● ACTION ITEM
Print each entry below precisely as shown.

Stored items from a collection
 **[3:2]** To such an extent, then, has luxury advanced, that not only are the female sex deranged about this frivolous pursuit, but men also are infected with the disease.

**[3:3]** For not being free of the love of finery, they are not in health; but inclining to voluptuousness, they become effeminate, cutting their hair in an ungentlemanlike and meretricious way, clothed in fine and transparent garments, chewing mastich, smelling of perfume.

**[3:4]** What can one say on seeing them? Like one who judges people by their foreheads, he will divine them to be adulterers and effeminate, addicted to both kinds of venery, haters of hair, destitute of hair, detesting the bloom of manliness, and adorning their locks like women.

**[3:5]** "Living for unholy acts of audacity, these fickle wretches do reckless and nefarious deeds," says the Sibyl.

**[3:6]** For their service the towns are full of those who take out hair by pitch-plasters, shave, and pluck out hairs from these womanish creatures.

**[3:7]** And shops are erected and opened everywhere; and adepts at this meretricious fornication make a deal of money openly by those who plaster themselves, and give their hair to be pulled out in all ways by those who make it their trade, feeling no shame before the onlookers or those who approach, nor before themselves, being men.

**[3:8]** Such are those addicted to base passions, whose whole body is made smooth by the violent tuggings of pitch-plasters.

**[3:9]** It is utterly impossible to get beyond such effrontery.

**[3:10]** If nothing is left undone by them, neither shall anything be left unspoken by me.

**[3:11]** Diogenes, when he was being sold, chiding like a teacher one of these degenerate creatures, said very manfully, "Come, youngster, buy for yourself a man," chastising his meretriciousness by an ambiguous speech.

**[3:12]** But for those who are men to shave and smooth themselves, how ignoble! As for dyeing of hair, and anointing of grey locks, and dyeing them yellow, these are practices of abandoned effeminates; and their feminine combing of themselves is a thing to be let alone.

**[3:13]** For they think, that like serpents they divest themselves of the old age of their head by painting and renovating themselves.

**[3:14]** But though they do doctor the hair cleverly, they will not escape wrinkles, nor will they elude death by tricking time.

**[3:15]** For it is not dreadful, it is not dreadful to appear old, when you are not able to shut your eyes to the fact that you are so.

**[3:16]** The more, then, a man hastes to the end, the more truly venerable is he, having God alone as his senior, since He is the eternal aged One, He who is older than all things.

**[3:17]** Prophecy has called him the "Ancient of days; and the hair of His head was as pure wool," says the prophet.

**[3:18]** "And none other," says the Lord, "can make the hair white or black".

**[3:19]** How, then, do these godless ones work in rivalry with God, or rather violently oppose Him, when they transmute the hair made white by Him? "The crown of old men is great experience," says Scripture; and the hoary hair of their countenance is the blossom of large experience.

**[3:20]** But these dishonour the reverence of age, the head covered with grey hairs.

● OUTPUT BELOW
 **[3:2]** To such an extent, then, has luxury advanced, that not only are the female sex deranged about this frivolous pursuit, but men also are infected with the disease.

**[3:3]** For not being free of the love of finery, they are not in health; but inclining to voluptuousness, they become effeminate, cutting their hair in an ungentlemanlike and meretricious way, clothed in fine and transparent garments, chewing mastich, smelling of perfume.

**[3:4]** What can one say on seeing them? Like one who judges people by their foreheads, he will divine them to be adulterers and effeminate, addicted to both kinds of venery, haters of hair, destitute of hair, detesting the bloom of manliness, and adorning their locks like women.

**[3:5]** "Living for unholy acts of audacity, these fickle wretches do reckless and nefarious deeds," says the Sibyl.

**[3:6]** For their service the towns are full of those who take out hair by pitch-plasters, shave, and pluck out hairs from these womanish creatures.

**[3:7]** And shops are erected and opened everywhere; and adepts at this meretricious fornication make a deal of money openly by those who plaster themselves, and give their hair to be pulled out in all ways by those who make it their trade, feeling no shame before the onlookers or those who approach, nor before themselves, being men.

**[3:8]** Such are those addicted to base passions, whose whole body is made smooth by the violent tuggings of pitch-plasters.

**[3:9]** It is utterly impossible to get beyond such effrontery.

**[3:10]** If nothing is left undone by them, neither shall anything be left unspoken by me.

**[3:11]** Diogenes, when he was being sold, chiding like a teacher one of these degenerate creatures, said very manfully, "Come, youngster, buy for yourself a man," chastising his meretriciousness by an ambiguous speech.

**[3:12]** But for those who are men to shave and smooth themselves, how ignoble! As for dyeing of hair, and anointing of grey locks, and dyeing them yellow, these are practices of abandoned effeminates; and their feminine combing of themselves is a thing to be let alone.

**[3:13]** For they think, that like serpents they divest themselves of the old age of their head by painting and renovating themselves.

**[3:14]** But though they do doctor the hair cleverly, they will not escape wrinkles, nor will they elude death by tricking time.

**[3:15]** For it is not dreadful, it is not dreadful to appear old, when you are not able to shut your eyes to the fact that you are so.

**[3:16]** The more, then, a man hastes to the end, the more truly venerable is he, having God alone as his senior, since He is the eternal aged One, He who is older than all things.

**[3:17]** Prophecy has called him the "Ancient of days; and the hair of His head was as pure wool," says the prophet.

**[3:18]** "And none other," says the Lord, "can make the hair white or black".

**[3:19]** How, then, do these godless ones work in rivalry with God, or rather violently oppose Him, when they transmute the hair made white by Him? "The crown of old men is great experience," says Scripture; and the hoary hair of their countenance is the blossom of large experience.

**[3:20]** But these dishonour the reverence of age, the head covered with grey hairs.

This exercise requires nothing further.